算法代写 Assignment 2

Assignment specification.

Assignment 2
Spatial and Top-k search algorithms Due Date: Oct 31st, 2018 5:00pm

The goal of this assignment is the development and testing of spatial and top-k search algorithms.

Dataset.

For this assignment, you will have to browse to http://www.cs.utah.edu/~lifeifei/SpatialDataset.htm and download two files using the following links:
California Road Network’s Nodes (Node ID, Longitude, Latitude)
California Road Network’s Edges (Edge ID, Start Node ID, End Node ID, L2 Distance)

In the first file, each line contains the data of a node in a spatial network. The line contains a unique identifier and its spatial coordinates. In the 2nd file, each line is an edge of the network, which is characterized by a pair of nodes (together with the Euclidean distance of the edge’s endpoints). We assume that the network is undirected (i.e., the edges do not have a direction; if there is an edge from node 0 to node 1 then there is an edge from node 1 to node 0).

Q1 (Programming) Storage and indexing of the network in memory [20%]

Write a program that reads the data from the given files and constructs a data structure for them in memory.
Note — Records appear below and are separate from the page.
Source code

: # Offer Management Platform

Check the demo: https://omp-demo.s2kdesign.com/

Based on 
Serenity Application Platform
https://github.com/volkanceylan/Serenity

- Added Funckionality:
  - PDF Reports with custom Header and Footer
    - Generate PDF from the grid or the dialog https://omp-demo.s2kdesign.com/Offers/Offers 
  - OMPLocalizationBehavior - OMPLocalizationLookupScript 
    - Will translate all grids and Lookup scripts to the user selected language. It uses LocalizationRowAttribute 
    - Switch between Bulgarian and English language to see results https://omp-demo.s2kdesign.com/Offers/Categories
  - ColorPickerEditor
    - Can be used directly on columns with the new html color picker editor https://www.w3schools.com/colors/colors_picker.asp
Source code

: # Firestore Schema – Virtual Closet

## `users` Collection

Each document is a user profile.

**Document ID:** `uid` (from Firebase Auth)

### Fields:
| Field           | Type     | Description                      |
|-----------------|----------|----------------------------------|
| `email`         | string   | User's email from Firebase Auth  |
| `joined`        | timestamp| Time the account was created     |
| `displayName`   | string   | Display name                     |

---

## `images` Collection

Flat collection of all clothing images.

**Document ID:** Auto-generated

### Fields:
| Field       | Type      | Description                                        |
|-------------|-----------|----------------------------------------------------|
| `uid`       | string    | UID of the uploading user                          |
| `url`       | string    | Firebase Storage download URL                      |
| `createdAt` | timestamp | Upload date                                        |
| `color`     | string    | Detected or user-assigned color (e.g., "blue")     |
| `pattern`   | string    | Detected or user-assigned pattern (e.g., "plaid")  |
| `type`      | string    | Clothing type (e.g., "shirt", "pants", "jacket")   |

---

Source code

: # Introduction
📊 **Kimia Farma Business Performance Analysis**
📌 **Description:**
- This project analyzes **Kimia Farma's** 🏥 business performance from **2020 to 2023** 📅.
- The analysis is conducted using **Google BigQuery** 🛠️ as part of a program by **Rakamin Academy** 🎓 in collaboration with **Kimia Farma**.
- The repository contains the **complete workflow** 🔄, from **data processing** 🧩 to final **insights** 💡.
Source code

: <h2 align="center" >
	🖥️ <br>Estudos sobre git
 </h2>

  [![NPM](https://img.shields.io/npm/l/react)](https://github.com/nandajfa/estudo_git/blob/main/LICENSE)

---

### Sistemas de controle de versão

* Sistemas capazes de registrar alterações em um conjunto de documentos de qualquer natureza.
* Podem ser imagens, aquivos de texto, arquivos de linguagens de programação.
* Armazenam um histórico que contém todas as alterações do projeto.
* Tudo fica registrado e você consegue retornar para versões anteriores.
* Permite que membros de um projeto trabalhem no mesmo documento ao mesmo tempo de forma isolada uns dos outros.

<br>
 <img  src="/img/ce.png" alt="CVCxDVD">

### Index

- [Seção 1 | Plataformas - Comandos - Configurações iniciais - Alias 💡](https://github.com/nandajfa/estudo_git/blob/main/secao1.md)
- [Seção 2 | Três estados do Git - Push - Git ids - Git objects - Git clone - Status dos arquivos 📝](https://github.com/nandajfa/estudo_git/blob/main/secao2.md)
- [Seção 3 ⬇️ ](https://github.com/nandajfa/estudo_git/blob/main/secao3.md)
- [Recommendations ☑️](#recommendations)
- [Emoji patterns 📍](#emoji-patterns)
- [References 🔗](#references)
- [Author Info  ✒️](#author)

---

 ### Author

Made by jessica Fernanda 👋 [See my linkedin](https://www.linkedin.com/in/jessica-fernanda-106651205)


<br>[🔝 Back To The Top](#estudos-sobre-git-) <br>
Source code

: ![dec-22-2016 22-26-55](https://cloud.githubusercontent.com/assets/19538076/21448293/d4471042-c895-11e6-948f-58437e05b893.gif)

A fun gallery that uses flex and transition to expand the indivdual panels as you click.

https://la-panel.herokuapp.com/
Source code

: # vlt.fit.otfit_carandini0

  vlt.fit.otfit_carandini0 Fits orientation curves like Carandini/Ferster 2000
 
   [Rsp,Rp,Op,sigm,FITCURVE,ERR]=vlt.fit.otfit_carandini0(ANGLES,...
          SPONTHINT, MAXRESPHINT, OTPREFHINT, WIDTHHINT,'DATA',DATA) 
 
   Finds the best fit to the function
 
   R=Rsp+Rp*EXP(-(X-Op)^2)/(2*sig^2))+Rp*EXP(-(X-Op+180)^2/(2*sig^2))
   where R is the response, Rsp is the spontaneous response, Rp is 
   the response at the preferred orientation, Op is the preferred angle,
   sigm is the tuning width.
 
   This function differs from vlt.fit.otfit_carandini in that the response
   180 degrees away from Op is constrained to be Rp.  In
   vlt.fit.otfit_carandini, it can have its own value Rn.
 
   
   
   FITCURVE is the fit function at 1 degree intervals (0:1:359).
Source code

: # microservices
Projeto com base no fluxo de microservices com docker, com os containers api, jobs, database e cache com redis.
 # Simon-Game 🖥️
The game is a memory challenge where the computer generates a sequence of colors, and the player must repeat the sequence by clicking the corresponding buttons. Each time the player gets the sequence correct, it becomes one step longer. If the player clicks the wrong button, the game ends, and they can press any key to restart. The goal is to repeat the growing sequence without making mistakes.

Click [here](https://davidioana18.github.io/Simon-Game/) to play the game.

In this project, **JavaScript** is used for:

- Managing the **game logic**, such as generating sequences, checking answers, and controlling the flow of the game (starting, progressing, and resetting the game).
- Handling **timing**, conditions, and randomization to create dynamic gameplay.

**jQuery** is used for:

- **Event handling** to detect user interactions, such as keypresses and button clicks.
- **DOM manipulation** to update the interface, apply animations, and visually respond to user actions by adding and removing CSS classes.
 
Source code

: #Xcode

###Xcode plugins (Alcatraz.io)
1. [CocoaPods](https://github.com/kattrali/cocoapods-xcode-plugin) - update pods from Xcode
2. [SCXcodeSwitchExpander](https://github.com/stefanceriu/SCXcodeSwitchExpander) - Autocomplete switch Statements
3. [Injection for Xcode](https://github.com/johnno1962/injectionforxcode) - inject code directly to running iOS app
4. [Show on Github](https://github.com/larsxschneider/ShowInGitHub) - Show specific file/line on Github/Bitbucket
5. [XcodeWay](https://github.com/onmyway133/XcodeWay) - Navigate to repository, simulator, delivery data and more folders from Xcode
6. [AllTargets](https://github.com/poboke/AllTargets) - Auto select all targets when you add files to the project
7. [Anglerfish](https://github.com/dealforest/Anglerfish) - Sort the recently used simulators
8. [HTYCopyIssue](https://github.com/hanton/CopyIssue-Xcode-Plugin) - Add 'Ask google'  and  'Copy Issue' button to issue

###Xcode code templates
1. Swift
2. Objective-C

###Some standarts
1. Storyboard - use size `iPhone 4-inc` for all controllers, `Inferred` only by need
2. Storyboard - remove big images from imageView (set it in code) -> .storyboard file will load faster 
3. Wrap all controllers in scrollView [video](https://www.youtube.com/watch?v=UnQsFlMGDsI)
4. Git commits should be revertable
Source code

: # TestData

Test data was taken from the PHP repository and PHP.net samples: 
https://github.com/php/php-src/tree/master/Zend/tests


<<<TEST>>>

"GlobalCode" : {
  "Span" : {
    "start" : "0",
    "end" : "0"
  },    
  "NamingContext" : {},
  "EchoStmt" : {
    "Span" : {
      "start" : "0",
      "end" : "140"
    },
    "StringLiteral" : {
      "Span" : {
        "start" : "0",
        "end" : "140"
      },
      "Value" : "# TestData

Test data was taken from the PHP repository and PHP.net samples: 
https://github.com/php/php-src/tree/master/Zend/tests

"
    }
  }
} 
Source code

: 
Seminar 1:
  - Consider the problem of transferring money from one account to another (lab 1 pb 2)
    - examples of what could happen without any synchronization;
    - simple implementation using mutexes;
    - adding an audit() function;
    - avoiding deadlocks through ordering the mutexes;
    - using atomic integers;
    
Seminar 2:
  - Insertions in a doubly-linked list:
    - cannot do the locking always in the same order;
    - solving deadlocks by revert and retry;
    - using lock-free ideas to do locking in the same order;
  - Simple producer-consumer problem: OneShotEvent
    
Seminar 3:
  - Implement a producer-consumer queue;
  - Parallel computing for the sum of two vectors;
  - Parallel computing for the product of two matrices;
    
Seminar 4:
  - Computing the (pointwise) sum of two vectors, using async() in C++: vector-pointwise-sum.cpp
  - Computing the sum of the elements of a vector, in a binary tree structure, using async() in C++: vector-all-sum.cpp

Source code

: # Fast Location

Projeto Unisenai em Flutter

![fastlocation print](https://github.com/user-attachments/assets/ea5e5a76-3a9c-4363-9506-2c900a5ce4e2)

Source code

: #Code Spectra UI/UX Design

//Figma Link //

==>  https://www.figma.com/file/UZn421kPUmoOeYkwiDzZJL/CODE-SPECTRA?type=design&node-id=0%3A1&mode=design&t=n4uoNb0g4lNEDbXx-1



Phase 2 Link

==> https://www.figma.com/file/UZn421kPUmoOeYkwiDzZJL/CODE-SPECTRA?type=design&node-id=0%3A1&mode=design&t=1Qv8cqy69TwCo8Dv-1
Specifically, for each node the data structure stores (1) the coordinates of the node and (2) in a list (i.e., adjacency list) the neighbors of the node (which imply the existence of the corresponding edges).

Requirements:

Your data structure could be in the form of an array, where the position of a node implies its ID. For example, the node with Node-ID=0 is in the first position of the array. This position includes the coordinates of the node and a pointer to its adjacency list. For each neighbor of the node, you should store in the adjacency list the ID of the neighbor and its Euclidean distance from the node. You can use existing data structures from the programming language of your choice (e.g., vectors or ArrayList).

Q2 (programming) Dijkstra and A* [40%]

You are asked to implement the shortest-path search algorithms Dijkstra and A*.

Implement these search algorithms as functions that take as input (i) the identifier of the source node s and (ii) the identifier of the destination node t and they should compute correctly and return (in the form of a list) the shortest path from s to t and the corresponding shortest path distance from s to t. They should also compute and return the number of iterations (i.e., the number of visited nodes) during the execution of algorithm.

Requirements:

  1. a)  The algorithms should use the data structure which you implemented in Q1.
  2. b)  For the computation of the lower bound of the network distance, use the Euclidean distance computed from the coordinates of the nodes.
  3. c)  For the distance between two connected nodes you can use the existing value stored in your data structure.
  4. d)  The main program should take as command-line arguments the start and destination node-IDs, it should execute both algorithms and print their results. You can use off-the-shelf data structures from your programming language libraries (e.g., priority queue).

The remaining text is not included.